Data for processing START
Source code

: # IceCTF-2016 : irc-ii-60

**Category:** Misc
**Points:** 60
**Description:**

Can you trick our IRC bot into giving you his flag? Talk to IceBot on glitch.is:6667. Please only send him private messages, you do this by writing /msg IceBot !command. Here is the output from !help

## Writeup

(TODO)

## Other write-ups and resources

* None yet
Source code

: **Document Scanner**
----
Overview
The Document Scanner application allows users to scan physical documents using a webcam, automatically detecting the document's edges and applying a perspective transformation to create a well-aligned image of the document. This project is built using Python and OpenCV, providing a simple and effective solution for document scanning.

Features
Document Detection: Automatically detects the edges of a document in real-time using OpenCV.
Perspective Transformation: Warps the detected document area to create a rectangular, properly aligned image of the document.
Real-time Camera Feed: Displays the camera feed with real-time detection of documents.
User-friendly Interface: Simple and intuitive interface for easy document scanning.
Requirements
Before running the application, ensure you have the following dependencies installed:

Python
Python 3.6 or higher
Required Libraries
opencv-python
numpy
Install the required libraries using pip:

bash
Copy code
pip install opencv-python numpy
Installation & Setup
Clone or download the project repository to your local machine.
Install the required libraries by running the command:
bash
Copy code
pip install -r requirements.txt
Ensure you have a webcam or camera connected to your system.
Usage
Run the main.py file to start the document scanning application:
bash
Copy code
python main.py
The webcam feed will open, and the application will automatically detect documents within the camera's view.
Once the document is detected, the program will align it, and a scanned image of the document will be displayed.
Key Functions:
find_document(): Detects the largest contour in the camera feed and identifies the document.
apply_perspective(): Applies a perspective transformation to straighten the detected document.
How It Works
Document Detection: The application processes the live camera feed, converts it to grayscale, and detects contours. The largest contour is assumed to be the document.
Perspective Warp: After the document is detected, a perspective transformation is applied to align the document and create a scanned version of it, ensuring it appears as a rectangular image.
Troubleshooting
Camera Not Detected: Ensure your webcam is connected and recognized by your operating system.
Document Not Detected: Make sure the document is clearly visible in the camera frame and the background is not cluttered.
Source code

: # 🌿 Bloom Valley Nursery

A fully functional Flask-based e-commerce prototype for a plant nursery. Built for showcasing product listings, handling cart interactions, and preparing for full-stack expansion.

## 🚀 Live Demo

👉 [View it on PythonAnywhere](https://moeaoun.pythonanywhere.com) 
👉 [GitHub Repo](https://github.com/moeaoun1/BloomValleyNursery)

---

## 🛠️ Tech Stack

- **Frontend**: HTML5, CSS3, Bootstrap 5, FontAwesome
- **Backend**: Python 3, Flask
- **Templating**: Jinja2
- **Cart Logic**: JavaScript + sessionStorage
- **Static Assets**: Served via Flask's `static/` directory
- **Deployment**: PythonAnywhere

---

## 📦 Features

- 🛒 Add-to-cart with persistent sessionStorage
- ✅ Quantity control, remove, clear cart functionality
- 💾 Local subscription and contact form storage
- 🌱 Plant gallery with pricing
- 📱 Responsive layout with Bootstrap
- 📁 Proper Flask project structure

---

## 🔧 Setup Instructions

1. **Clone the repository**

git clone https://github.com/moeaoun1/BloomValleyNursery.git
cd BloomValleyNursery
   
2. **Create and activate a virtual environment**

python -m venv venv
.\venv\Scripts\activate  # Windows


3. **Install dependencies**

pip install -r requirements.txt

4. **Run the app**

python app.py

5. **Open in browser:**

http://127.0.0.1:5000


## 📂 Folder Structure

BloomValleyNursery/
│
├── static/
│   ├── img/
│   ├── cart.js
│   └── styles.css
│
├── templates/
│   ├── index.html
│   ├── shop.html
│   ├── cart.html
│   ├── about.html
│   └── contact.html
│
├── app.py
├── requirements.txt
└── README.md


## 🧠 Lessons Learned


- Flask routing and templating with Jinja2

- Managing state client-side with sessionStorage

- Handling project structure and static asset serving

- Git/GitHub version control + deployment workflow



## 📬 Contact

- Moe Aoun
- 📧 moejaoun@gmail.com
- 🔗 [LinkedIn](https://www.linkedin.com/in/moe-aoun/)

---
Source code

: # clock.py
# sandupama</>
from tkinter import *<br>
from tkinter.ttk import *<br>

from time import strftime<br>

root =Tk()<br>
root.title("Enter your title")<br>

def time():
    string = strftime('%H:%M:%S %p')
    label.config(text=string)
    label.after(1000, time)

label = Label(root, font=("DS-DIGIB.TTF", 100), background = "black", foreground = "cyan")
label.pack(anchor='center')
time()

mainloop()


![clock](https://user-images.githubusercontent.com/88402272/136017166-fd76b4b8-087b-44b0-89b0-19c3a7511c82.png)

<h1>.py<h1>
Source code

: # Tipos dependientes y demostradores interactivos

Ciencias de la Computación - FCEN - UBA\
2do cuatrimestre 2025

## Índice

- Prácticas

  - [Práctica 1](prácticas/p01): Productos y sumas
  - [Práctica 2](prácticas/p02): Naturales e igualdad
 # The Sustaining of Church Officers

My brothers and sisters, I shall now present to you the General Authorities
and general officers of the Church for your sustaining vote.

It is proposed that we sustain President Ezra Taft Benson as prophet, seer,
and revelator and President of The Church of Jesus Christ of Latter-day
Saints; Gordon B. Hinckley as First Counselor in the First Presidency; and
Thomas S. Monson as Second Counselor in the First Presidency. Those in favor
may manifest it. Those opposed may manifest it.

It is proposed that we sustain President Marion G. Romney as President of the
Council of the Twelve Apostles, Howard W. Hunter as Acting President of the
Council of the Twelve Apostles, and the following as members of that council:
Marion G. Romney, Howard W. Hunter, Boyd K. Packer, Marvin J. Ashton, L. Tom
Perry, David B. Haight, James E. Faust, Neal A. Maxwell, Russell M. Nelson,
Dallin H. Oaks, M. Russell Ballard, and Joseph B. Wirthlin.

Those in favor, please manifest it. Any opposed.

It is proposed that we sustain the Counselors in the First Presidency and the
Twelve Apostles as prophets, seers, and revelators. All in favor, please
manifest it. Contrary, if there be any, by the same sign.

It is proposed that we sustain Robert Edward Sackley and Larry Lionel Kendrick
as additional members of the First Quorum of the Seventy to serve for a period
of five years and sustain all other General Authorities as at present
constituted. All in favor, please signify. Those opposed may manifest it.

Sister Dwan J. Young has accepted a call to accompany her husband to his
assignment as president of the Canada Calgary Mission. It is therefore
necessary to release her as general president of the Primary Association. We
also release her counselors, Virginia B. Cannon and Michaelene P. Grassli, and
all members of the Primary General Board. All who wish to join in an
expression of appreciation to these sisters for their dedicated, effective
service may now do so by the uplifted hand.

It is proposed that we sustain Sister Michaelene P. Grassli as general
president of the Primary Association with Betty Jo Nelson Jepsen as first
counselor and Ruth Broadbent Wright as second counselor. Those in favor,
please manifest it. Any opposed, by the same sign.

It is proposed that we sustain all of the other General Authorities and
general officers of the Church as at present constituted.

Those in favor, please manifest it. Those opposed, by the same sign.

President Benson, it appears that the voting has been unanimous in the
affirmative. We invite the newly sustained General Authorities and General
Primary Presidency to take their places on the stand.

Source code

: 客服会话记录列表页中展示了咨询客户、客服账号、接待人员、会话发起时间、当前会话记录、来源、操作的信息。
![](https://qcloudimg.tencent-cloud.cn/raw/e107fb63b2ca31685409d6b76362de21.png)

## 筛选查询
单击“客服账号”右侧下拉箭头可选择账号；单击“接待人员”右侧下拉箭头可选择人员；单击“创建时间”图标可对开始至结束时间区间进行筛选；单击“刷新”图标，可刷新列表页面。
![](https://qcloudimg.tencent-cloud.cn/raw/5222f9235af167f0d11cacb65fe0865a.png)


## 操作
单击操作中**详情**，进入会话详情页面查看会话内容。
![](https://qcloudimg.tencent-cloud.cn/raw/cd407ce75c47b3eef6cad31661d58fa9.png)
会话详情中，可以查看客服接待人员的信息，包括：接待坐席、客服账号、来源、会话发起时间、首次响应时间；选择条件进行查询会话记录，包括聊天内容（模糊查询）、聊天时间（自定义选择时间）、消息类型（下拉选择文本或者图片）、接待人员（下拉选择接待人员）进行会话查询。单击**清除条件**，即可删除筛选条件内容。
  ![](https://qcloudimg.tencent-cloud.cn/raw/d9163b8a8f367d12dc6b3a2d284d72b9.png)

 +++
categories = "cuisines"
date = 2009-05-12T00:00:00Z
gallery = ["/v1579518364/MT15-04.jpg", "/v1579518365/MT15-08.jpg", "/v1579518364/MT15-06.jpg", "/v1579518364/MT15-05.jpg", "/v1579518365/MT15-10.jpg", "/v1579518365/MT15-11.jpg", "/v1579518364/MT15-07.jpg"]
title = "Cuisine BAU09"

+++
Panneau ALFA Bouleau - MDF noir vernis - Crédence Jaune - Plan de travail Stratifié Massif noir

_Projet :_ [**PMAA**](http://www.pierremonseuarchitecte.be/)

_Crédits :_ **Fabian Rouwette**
Data for processing END
Look above for the line containing "The webcam feed". Output from there through the line containing "How It Works", exactly and inclusively.

The webcam feed will open, and the application will automatically detect documents within the camera's view.
Once the document is detected, the program will align it, and a scanned image of the document will be displayed.
Key Functions:
find_document(): Detects the largest contour in the camera feed and identifies the document.
apply_perspective(): Applies a perspective transformation to straighten the detected document.
How It Works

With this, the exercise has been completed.